OpenELM, short for Open-source Efficient Language Models, is targeted at on-device applications, similar to rivals Google, Samsung, and Microsoft. The models were pre-trained on public datasets of 1.8 trillion tokens from sources like Reddit, Wikipedia, and arXiv.org. Despite not being bleeding-edge in performance, the models perform fairly well, especially the 450 million parameters instruct variant. The models are expected to improve in the long term and it will be interesting to see how they are utilized across different applications.
Key takeaways:
- Apple has released OpenELM, a new family of open-source large language models (LLMs) that can run entirely on a single device, on AI code community Hugging Face.
- There are eight OpenELM models in total – four pre-trained and four instruction-tuned – covering different parameter sizes between 270 million and 3 billion parameters.

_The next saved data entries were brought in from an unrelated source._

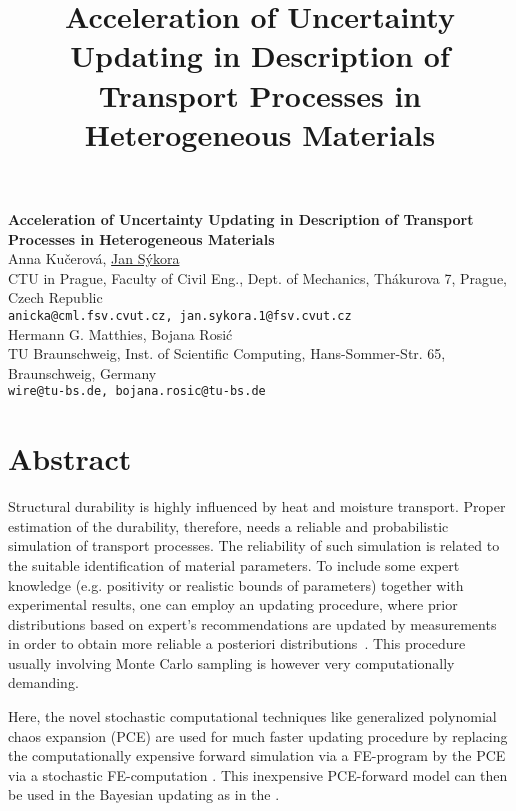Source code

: \title{Acceleration of Uncertainty Updating in Description of Transport Processes in Heterogeneous Materials}
\author{} \institute{}

\begin{center}

\textbf{\Large Acceleration of Uncertainty Updating in Description of Transport Processes in Heterogeneous Materials}\\
\vspace{10mm}
{\large Anna Ku\v{c}erov\'a, \underline{Jan S\'ykora}}\\
CTU in Prague, Faculty of Civil Eng., Dept. of Mechanics, Th\'akurova 7, Prague, Czech Republic\\
{\tt anicka@cml.fsv.cvut.cz, jan.sykora.1@fsv.cvut.cz}\\
\vspace{4mm}
{\large Hermann G. Matthies, Bojana Rosi\'c}\\
TU Braunschweig, Inst. of Scientific Computing, Hans-Sommer-Str. 65, Braunschweig, Germany\\
{\tt wire@tu-bs.de, bojana.rosic@tu-bs.de}

\end{center}

\section*{Abstract}

Structural durability is highly influenced by heat and moisture transport. Proper estimation of the durability, therefore, needs a reliable and probabilistic simulation of transport processes.  The reliability of such simulation is related to the suitable identification of material parameters. To include some expert knowledge (e.g. positivity or realistic bounds of parameters) together with experimental results, one can employ an updating procedure, where prior distributions based on expert's recommendations are updated by measurements in order to obtain more reliable a posteriori distributions~\cite{Kucerova:2010:AMC}. This procedure usually involving Monte Carlo sampling is however very computationally demanding.

Here, the novel stochastic computational techniques like generalized polynomial chaos expansion (PCE) are used for much faster updating procedure by replacing the computationally expensive forward simulation via a FE-program by the PCE via a stochastic FE-computation \cite{Matthies:2007:IB}. This inexpensive PCE-forward model can then be used in the Bayesian updating as in the \cite{Kucerova:2010:AMC}.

- Apple is offering the weights of its OpenELM models under a “sample code license,” along with different checkpoints from training, stats on how the models perform as well as instructions for pre-training, evaluation, instruction tuning and parameter-efficient fine-tuning.
- In terms of performance, the OpenLLM results shared by Apple show that the models perform fairly well, especially the 450 million parameters instruct variant. The 1.1 billion OpenELM variant “outperforms OLMo, which has 1.2 billion parameters, by 2.36% while requiring 2× fewer pre-training tokens.”